Extracted records
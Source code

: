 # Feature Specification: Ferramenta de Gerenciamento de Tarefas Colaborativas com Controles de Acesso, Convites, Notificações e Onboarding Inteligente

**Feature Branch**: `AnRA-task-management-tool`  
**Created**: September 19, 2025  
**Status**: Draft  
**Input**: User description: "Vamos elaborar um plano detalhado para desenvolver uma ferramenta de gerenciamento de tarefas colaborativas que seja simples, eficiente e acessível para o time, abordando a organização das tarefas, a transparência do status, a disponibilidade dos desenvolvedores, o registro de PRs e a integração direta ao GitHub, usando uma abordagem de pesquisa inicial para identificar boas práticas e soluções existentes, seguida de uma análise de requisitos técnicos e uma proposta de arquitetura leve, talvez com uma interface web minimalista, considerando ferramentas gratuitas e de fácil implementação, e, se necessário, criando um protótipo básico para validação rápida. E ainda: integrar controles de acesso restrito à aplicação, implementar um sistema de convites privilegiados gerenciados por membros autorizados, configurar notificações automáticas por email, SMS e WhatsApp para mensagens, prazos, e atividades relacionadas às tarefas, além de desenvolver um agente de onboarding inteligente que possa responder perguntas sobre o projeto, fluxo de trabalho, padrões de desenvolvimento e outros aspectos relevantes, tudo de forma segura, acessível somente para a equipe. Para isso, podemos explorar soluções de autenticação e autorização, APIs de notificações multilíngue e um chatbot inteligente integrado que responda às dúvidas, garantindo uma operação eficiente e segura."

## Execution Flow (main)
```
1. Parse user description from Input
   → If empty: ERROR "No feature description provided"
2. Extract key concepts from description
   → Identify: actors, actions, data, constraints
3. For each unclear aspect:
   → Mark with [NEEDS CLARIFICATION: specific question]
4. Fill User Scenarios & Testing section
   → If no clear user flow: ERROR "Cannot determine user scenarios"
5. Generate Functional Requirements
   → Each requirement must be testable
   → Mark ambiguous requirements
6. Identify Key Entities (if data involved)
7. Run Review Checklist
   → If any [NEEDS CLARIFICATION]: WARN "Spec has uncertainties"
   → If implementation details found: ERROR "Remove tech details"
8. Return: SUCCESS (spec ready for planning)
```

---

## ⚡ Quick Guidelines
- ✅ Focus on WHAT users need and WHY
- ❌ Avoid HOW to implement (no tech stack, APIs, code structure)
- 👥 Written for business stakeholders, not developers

- _What to do_
Return the lines beginning at the one that contains "- ❌ Avoid HOW" and continuing through the last line of the data, exactly as they stand and without any others.

- _Output of the task_
- ❌ Avoid HOW to implement (no tech stack, APIs, code structure)
- 👥 Written for business stakeholders, not developers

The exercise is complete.